La campaña periodística emprendida por su mozo de estribos para promoverlo es demasiado burda. Según expertos en seguridad, alega su promotor, Díaz Cendejas “es un hombre leal, de principios y jamás ha tenido escándalos o ha sido acusado de ser gente prepotente. No cuenta con recomendaciones ante Derechos Humanos y por lo tanto sería la persona adecuada para sustituir al almirante a cargo de la seguridad de los colimenses. El capitán es hombre honesto y muy trabajador. Atiende personalmente a los ciudadanos. Cuando fue director de la policía del estado ninguno de sus elementos se vio envuelto en casos de corrupción en 14 años al mando. Tenía una red de protección a empresarios para evitar que fueran secuestraros. Acabó con las pandillas, bajó el robo o con el capitán no había ejecutados ni asaltos a mano armada. Es el mejor para el cargo”. ¡No pos’ sí!

Fernando Martínez Pacheco tampoco logra entender las razones por las que, a pesar de su enorme simpatía personal, sangre liviana, don de gentes, conocimiento del ramo y cercanía con José Ignacio Peralta, fue excluido del reparto agrario al darle la Secretaría de Desarrollo Rural al zamorista Agustín Morales Valencia. Cuando se pensaba que la excelente relación personal que José Rivas Guzmán lleva desde hace décadas con el nuevo Secretario de Salud del Gobierno Federal, José Narro Robles, iba a ser determinante para su continuidad como Secretario de Salud del Gobierno del Estado, impusieron en su lugar al fernandista Carlos Salazar Silva, prospero desarrollador de vivienda en la zona dorada de Colima-Villa de Álvarez.

Pero el bloqueo sufrido por José Manuel Coello Romero que le impidió ser Secretario General de Gobierno, despejándole el camino a Arnoldo Ochoa González, es, por mucho, el mayor revés sufrido por José Ignacio Peralta, quien lo compensó en parte nombrado al protegido de aquél, Óscar Javier Hernández Rosas, Secretario de Educación, cargo al que apuntado estuvo Alfredo Hernández Ramos. Los dirigentes magisteriales aceptaron sin hacer gestos la decisión. También quedó fuera del primer círculo Rafael Martínez Brun, los señores Maldonado y Eloy García Alcaraz.
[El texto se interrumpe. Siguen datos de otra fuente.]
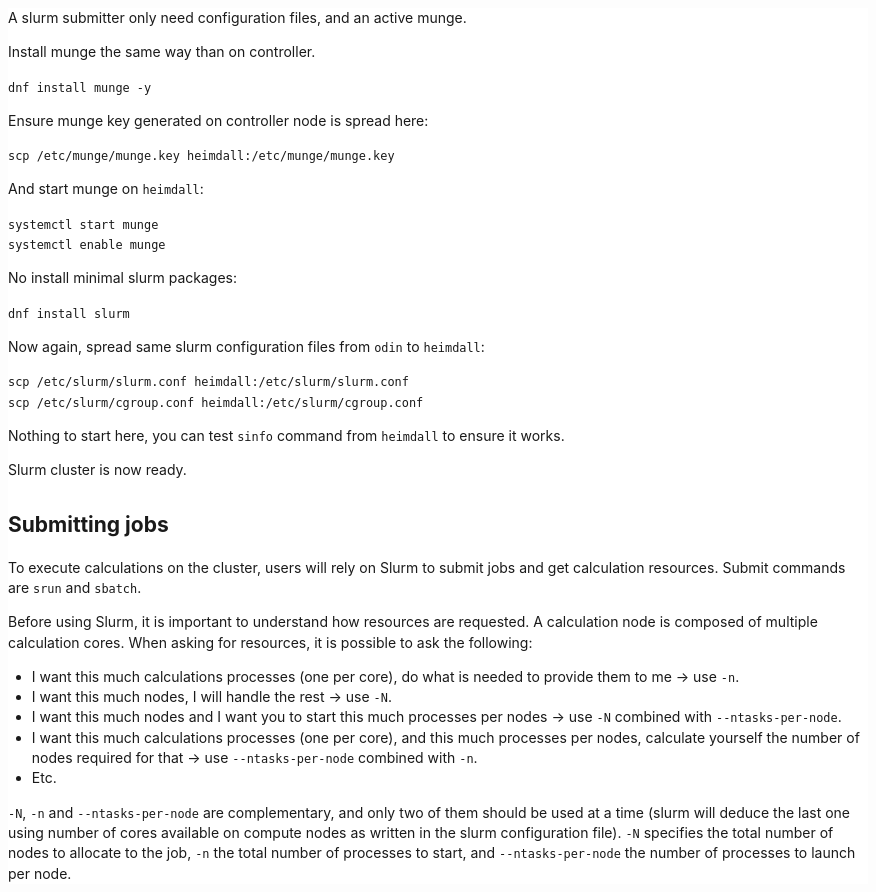 A slurm submitter only need configuration files, and an active munge.

Install munge the same way than on controller.

```
dnf install munge -y
```

Ensure munge key generated on controller node is spread here:

```
scp /etc/munge/munge.key heimdall:/etc/munge/munge.key
```

And start munge on `heimdall`:

```
systemctl start munge
systemctl enable munge
```

No install minimal slurm packages:

```
dnf install slurm
```

Now again, spread same slurm configuration files from `odin` to `heimdall`:

```
scp /etc/slurm/slurm.conf heimdall:/etc/slurm/slurm.conf
scp /etc/slurm/cgroup.conf heimdall:/etc/slurm/cgroup.conf
```

Nothing to start here, you can test `sinfo` command from `heimdall` to ensure it works.

Slurm cluster is now ready.

## Submitting jobs

To execute calculations on the cluster, users will rely on Slurm to submit jobs and get calculation resources.
Submit commands are `srun` and `sbatch`.

Before using Slurm, it is important to understand how resources are requested.
A calculation node is composed of multiple calculation cores. When asking for resources, it is possible to ask the following:

* I want this much calculations processes (one per core), do what is needed to provide them to me -> use `-n`.
* I want this much nodes, I will handle the rest -> use `-N`.
* I want this much nodes and I want you to start this much processes per nodes -> use `-N` combined with `--ntasks-per-node`.
* I want this much calculations processes (one per core), and this much processes per nodes, calculate yourself the number of nodes required for that -> use `--ntasks-per-node` combined with `-n`.
* Etc.

`-N`, `-n` and `--ntasks-per-node` are complementary, and only two of them should be used at a time (slurm will deduce the last one using number of cores available on compute nodes as written in the slurm configuration file).
`-N` specifies the total number of nodes to allocate to the job, `-n` the total number of processes to start, and `--ntasks-per-node` the number of processes to launch per node.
Los porteños que le dieron la victoria electoral a José Ignacio el domingo 17/06/2016 esperaban tener en el gabinetazo peraltista al menos o dos o tres de los suyos, pero se llevaron el chasco de su vida. Al único nacido en Manzanillo, Eduardo Villa Valenzuela, a quien Fernando Díaz Cendejas pretende tumbar del macho, no lo consideran con arraigo en el Puerto. Las feministas también están que se las lleva la tía de las muchachas porque sólo el 15% de los puestos de primer nivel en la nueva administración estatal le fue asignado a mujeres, entre ellas la perredista en sueños Indira Vizcaíno Silva.

EL ACABO

• En línea con la trasparencia y la honestidad peraltistas, el Secretario de Planeación y Finanzas, Carlos Noriega García, tiene como secretario particular a Alejandro Úrtiz Alcaraz, quien junto con su amigo Antonio Morales De La Peña fue corrido a escobazos de la PROFECO por transas con los gasolineros del país.